● What the exercise asks
Lines with "policies": pull these out of the listing below.

══ Exercise data

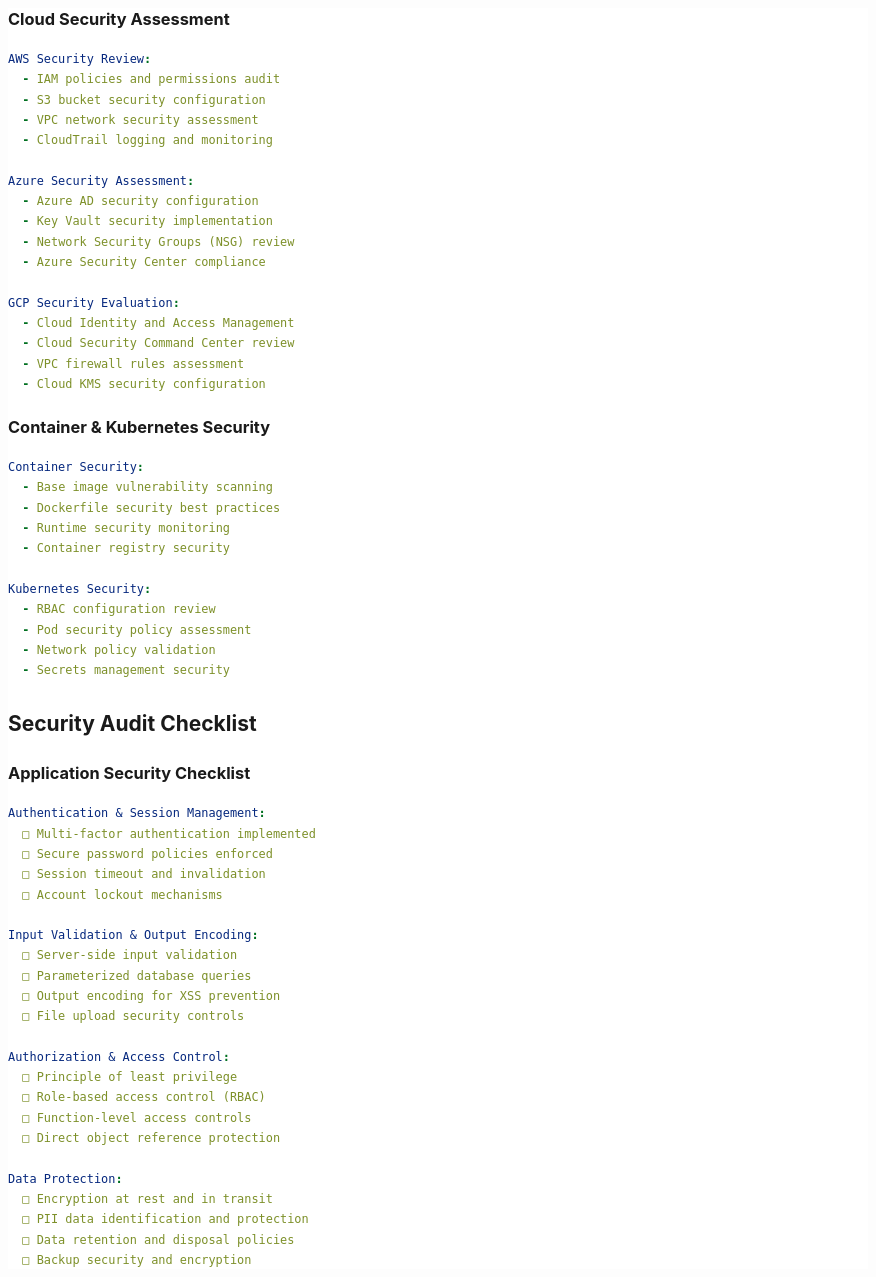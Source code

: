 ### Cloud Security Assessment
```yaml
AWS Security Review:
  - IAM policies and permissions audit
  - S3 bucket security configuration
  - VPC network security assessment
  - CloudTrail logging and monitoring

Azure Security Assessment:
  - Azure AD security configuration
  - Key Vault security implementation
  - Network Security Groups (NSG) review
  - Azure Security Center compliance

GCP Security Evaluation:
  - Cloud Identity and Access Management
  - Cloud Security Command Center review
  - VPC firewall rules assessment
  - Cloud KMS security configuration
```

### Container & Kubernetes Security
```yaml
Container Security:
  - Base image vulnerability scanning
  - Dockerfile security best practices
  - Runtime security monitoring
  - Container registry security

Kubernetes Security:
  - RBAC configuration review
  - Pod security policy assessment
  - Network policy validation
  - Secrets management security
```

## Security Audit Checklist

### Application Security Checklist
```yaml
Authentication & Session Management:
  □ Multi-factor authentication implemented
  □ Secure password policies enforced
  □ Session timeout and invalidation
  □ Account lockout mechanisms

Input Validation & Output Encoding:
  □ Server-side input validation
  □ Parameterized database queries
  □ Output encoding for XSS prevention
  □ File upload security controls

Authorization & Access Control:
  □ Principle of least privilege
  □ Role-based access control (RBAC)
  □ Function-level access controls
  □ Direct object reference protection

Data Protection:
  □ Encryption at rest and in transit
  □ PII data identification and protection
  □ Data retention and disposal policies
  □ Backup security and encryption
```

════

● Final answer
  - IAM policies and permissions audit
  □ Secure password policies enforced
  □ Data retention and disposal policies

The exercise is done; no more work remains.